- Task prompt:
Only the lines from the one containing "2. Click the **Add new server** button." to the end of the entries should be written out, each exactly as it stands, both ends included.

- Excerpted data:
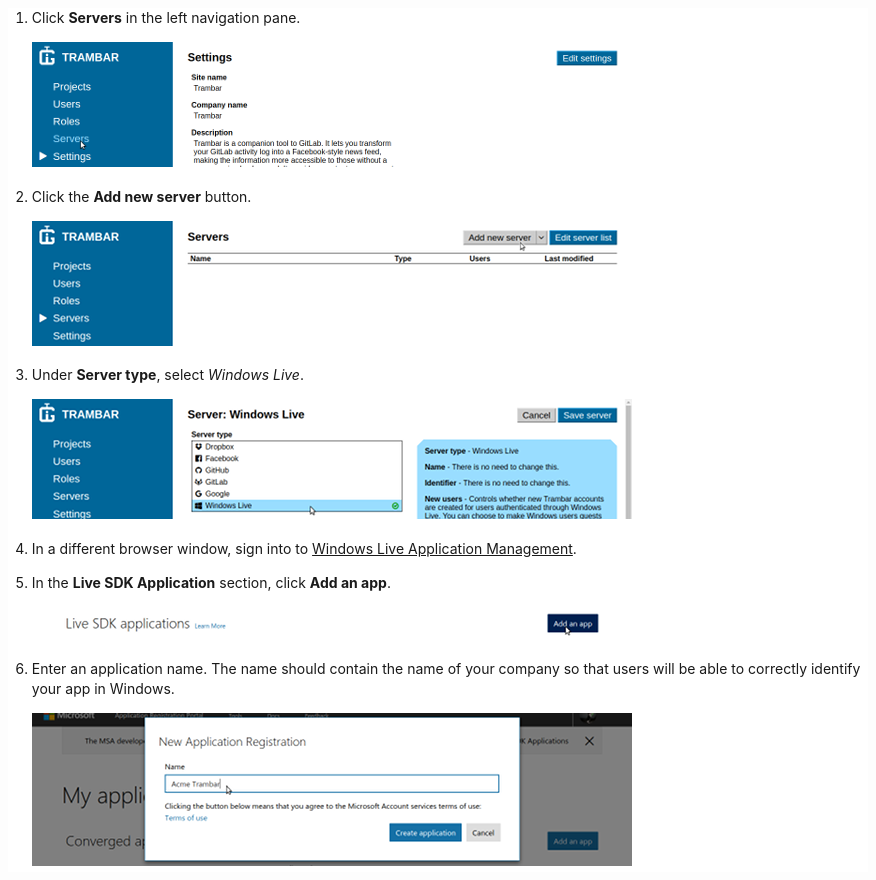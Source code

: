 1. Click **Servers** in the left navigation pane.

   ![Navigation - Servers](img/admin-settings-nav-servers.png)

2. Click the **Add new server** button.

   ![Server list - add](img/admin-servers-add.png)

3. Under **Server type**, select *Windows Live*.

   ![Server form - type](img/admin-server-windows-type.png)

4. In a different browser window, sign into to [Windows Live Application
   Management](https://apps.dev.microsoft.com/).

5. In the **Live SDK Application** section, click **Add an app**.

   ![Windows apps - add](img/windows-apps-add.png)

6. Enter an application name. The name should contain the name of your company
   so that users will be able to correctly identify your app in Windows.

   ![Windows app - name](img/windows-app-name.png)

- Worked solution:
2. Click the **Add new server** button.

   ![Server list - add](img/admin-servers-add.png)

3. Under **Server type**, select *Windows Live*.

   ![Server form - type](img/admin-server-windows-type.png)

4. In a different browser window, sign into to [Windows Live Application
   Management](https://apps.dev.microsoft.com/).

5. In the **Live SDK Application** section, click **Add an app**.

   ![Windows apps - add](img/windows-apps-add.png)

6. Enter an application name. The name should contain the name of your company
   so that users will be able to correctly identify your app in Windows.

   ![Windows app - name](img/windows-app-name.png)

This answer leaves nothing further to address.